Scott: That's exactly how things have enfolded, Greg. Yes, the initial guy, I won't say his name, but he's Malware Tech, is his handle...Twitter handle's MalwareTechBlog, he was the one that did trip over that. He found the URL in...basically embedded in the executables. It wasn't obfuscated or encrypted, he just happened to trip over it and he decided to go look at it. When he saw it wasn't there, he registered the name to basically provide a sink hole, to see what communication would come to that name. So he's been watching that. That has helped him to figure out... It's not just one URL by the way, they were a few. But he's been watching that URL to see which systems or which organizations are actively infected. That's how they've been counting. And yes, there were, I mean, the malware authors that are out there pick up and those types of things very quickly. But the fact that that kind of a kill switch existed showed the lack of experience of the author, that was unpacking the pieces and beginning to set up on...the code in the...in a compromised environment. A telltale sign of a lack of experience.
Greg: What was most concerning to this...to me at least, is, you know, this was preventable. I believe Microsoft patched this actual security flaw back in February, after the NSA leak actually came out.
Scott: That is correct, yeah. The patch that contained their fixes came out in March. So it was available to folks that have a proper computer hygiene regimen, they woulda been installing these fixes. So there's a couple of complications there and probably the biggest one is what resulted in such a large-scale infection, and that is that those patches were not provided on unsupported versions of the operating system. Older, right? The first would be older versions. The second is a subtlety, but there are a lotta versions of Windows out there in the wild and the internet that are pirated versions. We see this especially across Asia, which explains why the vast majority of the infections that have been beaconing to those URLs initially were from countries in Asia. So whether it's an older version of the operating system, or whether it's a newer version, say, Windows 10 but it's pirated, those operating systems, there wasn't a patch available. So even if they had a hygiene program, they weren't going to get the patch at all.
Greg: Yeah. And I believe Microsoft's actually released an emergency patch for XP systems for instant and Windows 7 at this point. But...
Scott: They did exactly...
Scott: They did exactly that. And I'll tell you, the vast majority of the machines that had been effected were Windows 7 machines. The vast majority. The second were Windows XP and then a few of the other earlier versions of server [SP].
Greg: Yeah. So now, let's talk a little bit about legacy systems here, because this is extremely concerning. And I think there...obviously there're some trends that we're seeing, you know, in industries such as healthcare and aviation for instance, those are the things that immediately come to mind because they're notably the industries that tend to have more legacy systems.
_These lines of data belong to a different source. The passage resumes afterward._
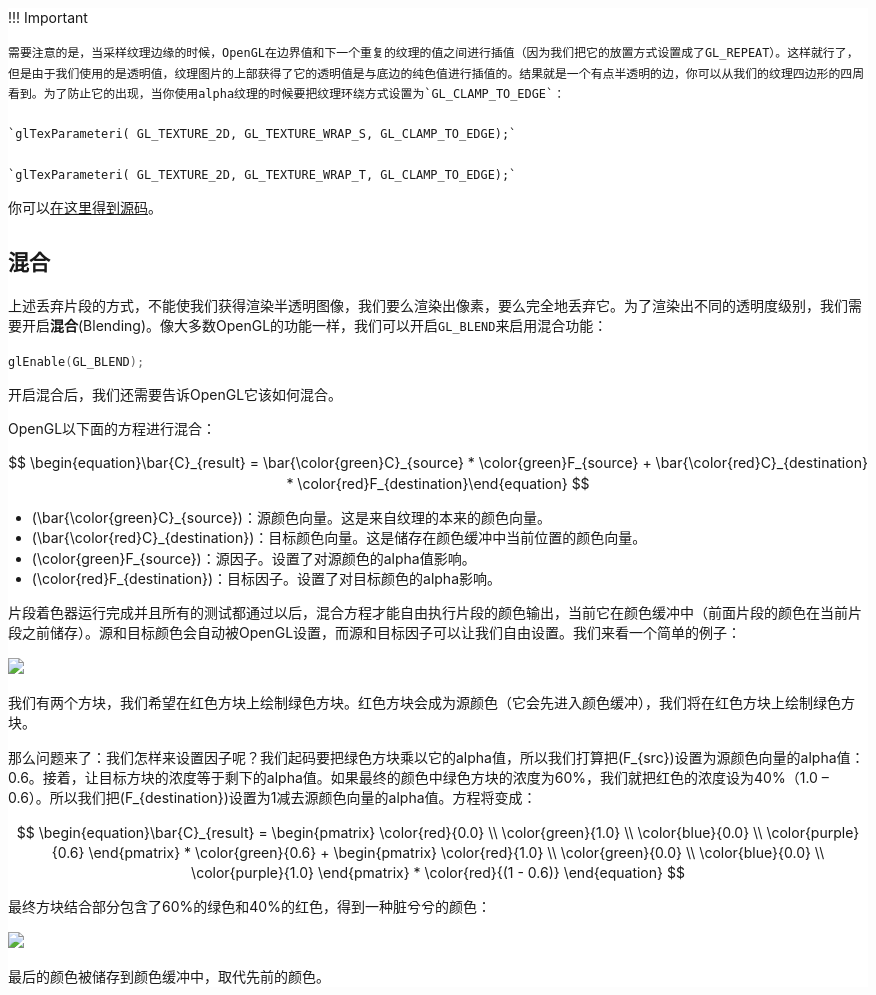 !!! Important

    需要注意的是，当采样纹理边缘的时候，OpenGL在边界值和下一个重复的纹理的值之间进行插值（因为我们把它的放置方式设置成了GL_REPEAT）。这样就行了，但是由于我们使用的是透明值，纹理图片的上部获得了它的透明值是与底边的纯色值进行插值的。结果就是一个有点半透明的边，你可以从我们的纹理四边形的四周看到。为了防止它的出现，当你使用alpha纹理的时候要把纹理环绕方式设置为`GL_CLAMP_TO_EDGE`：

    `glTexParameteri( GL_TEXTURE_2D, GL_TEXTURE_WRAP_S, GL_CLAMP_TO_EDGE);`

    `glTexParameteri( GL_TEXTURE_2D, GL_TEXTURE_WRAP_T, GL_CLAMP_TO_EDGE);`

你可以[在这里得到源码](http://learnopengl.com/code_viewer.php?code=advanced/blending_discard)。


## 混合

上述丢弃片段的方式，不能使我们获得渲染半透明图像，我们要么渲染出像素，要么完全地丢弃它。为了渲染出不同的透明度级别，我们需要开启**混合**(Blending)。像大多数OpenGL的功能一样，我们可以开启`GL_BLEND`来启用混合功能：

```c++
glEnable(GL_BLEND);
```

开启混合后，我们还需要告诉OpenGL它该如何混合。

OpenGL以下面的方程进行混合：

$$
\begin{equation}\bar{C}_{result} = \bar{\color{green}C}_{source} * \color{green}F_{source} + \bar{\color{red}C}_{destination} * \color{red}F_{destination}\end{equation}
$$

* \(\bar{\color{green}C}_{source}\)：源颜色向量。这是来自纹理的本来的颜色向量。
* \(\bar{\color{red}C}_{destination}\)：目标颜色向量。这是储存在颜色缓冲中当前位置的颜色向量。
* \(\color{green}F_{source}\)：源因子。设置了对源颜色的alpha值影响。
* \(\color{red}F_{destination}\)：目标因子。设置了对目标颜色的alpha影响。

片段着色器运行完成并且所有的测试都通过以后，混合方程才能自由执行片段的颜色输出，当前它在颜色缓冲中（前面片段的颜色在当前片段之前储存）。源和目标颜色会自动被OpenGL设置，而源和目标因子可以让我们自由设置。我们来看一个简单的例子：

![](http://learnopengl.com/img/advanced/blending_equation.png)

我们有两个方块，我们希望在红色方块上绘制绿色方块。红色方块会成为源颜色（它会先进入颜色缓冲），我们将在红色方块上绘制绿色方块。

那么问题来了：我们怎样来设置因子呢？我们起码要把绿色方块乘以它的alpha值，所以我们打算把\(F_{src}\)设置为源颜色向量的alpha值：0.6。接着，让目标方块的浓度等于剩下的alpha值。如果最终的颜色中绿色方块的浓度为60%，我们就把红色的浓度设为40%（1.0 – 0.6）。所以我们把\(F_{destination}\)设置为1减去源颜色向量的alpha值。方程将变成：

$$
\begin{equation}\bar{C}_{result} = \begin{pmatrix} \color{red}{0.0} \\ \color{green}{1.0} \\ \color{blue}{0.0} \\ \color{purple}{0.6} \end{pmatrix} * \color{green}{0.6} + \begin{pmatrix} \color{red}{1.0} \\ \color{green}{0.0} \\ \color{blue}{0.0} \\ \color{purple}{1.0} \end{pmatrix} * \color{red}{(1 - 0.6)} \end{equation}
$$

最终方块结合部分包含了60%的绿色和40%的红色，得到一种脏兮兮的颜色：

![](http://learnopengl.com/img/advanced/blending_equation_mixed.png)

最后的颜色被储存到颜色缓冲中，取代先前的颜色。
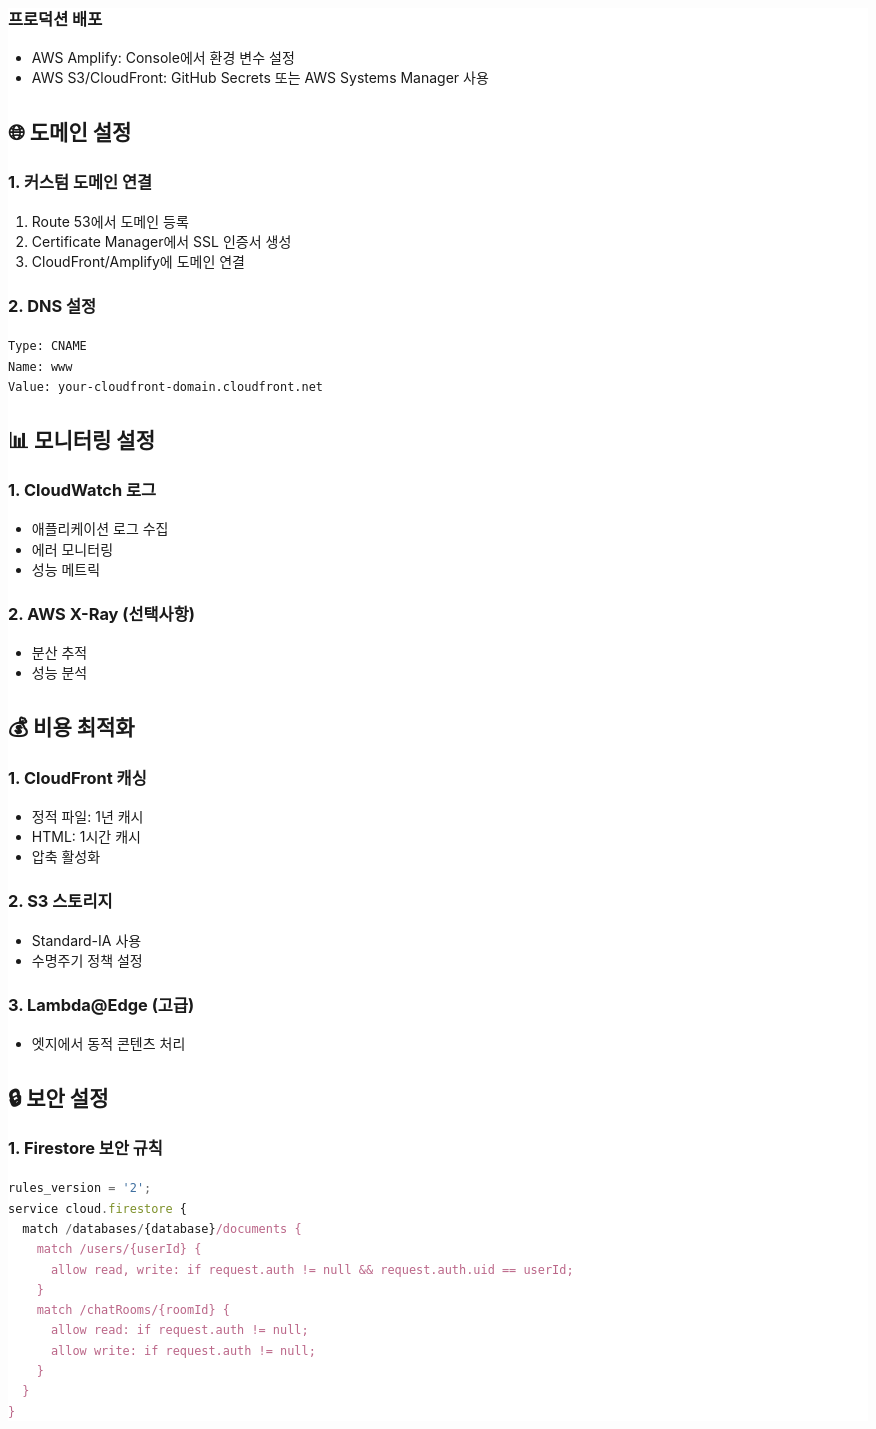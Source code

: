 ### 프로덕션 배포
- AWS Amplify: Console에서 환경 변수 설정
- AWS S3/CloudFront: GitHub Secrets 또는 AWS Systems Manager 사용

## 🌐 도메인 설정

### 1. 커스텀 도메인 연결
1. Route 53에서 도메인 등록
2. Certificate Manager에서 SSL 인증서 생성
3. CloudFront/Amplify에 도메인 연결

### 2. DNS 설정
```
Type: CNAME
Name: www
Value: your-cloudfront-domain.cloudfront.net
```

## 📊 모니터링 설정

### 1. CloudWatch 로그
- 애플리케이션 로그 수집
- 에러 모니터링
- 성능 메트릭

### 2. AWS X-Ray (선택사항)
- 분산 추적
- 성능 분석

## 💰 비용 최적화

### 1. CloudFront 캐싱
- 정적 파일: 1년 캐시
- HTML: 1시간 캐시
- 압축 활성화

### 2. S3 스토리지
- Standard-IA 사용
- 수명주기 정책 설정

### 3. Lambda@Edge (고급)
- 엣지에서 동적 콘텐츠 처리

## 🔒 보안 설정

### 1. Firestore 보안 규칙
```javascript
rules_version = '2';
service cloud.firestore {
  match /databases/{database}/documents {
    match /users/{userId} {
      allow read, write: if request.auth != null && request.auth.uid == userId;
    }
    match /chatRooms/{roomId} {
      allow read: if request.auth != null;
      allow write: if request.auth != null;
    }
  }
}
```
People...a lotta people in the tech community right now are saying there's absolutely no excuse for having a computer on your network using Windows XP. What I'm seeing is that's usually from industries that have like low profit margins. So IT budgets are usually the first thing to get cut when money's short. So how do you combat this if you have no IT budget?
Scott: That's part of it. But before we tackle the IT budget, let's look at kind of the hidden part of the IT community, which are mission critical systems. Now there are... I've worked with a number of customers over the years that deploy not purely embedded systems, but certainly they are single purpose systems. I've seen in the last few years, mission critical, let's just refer to them loosely as systems, that were based on Windows 95, believe it or not. So here's why. It's deployed in an operational environment where there isn't a general user. There isn't someone there, as you say, because of the IT budget, to do the general maintenance. But because it's single purpose, they don't wanna make any changes. The machine has been deployed, it's been tested, it actually supports high availability with Windows elements, it's not typically five nines, but certainly three or four nines of availability. So this machine's only being restarted a few times a year. And they're reluctant to making patches because the patches could break the software. The environments I've been in, some of the software was built by companies that don't even exist anymore. But they have a working component, they just don't wanna touch it. And if it works...
Greg: The costs of actually replacing these systems is probably monumental.
Scott: That's exactly right. To actually start over again requires an entire new program to go and build the replacement component. And to what end, if that doesn't increase their revenues or increase somehow the profit margin, or yield, or effectiveness, then it's a sum cost to replace that equipment. So they're reluctant to do that. Then there's the other side of the tracks, which are the folks who just don't have the IT budget. And that's alarming in the 21st Century. I understand running a company, and this is my fourth. The bottom line is making your profit. But when a company is inherently dependent upon its information, as almost every business is today, you need to step back and think about it as an executive team, as an owner or a shareholder, you need to look at that dependency and not think about technology, not think about the investment in the information technology itself, but think about the fact that that is the lifeblood of your business. And if you're not protecting it, it's what legally folks describe as willful negligence. You're ignoring that lifeblood.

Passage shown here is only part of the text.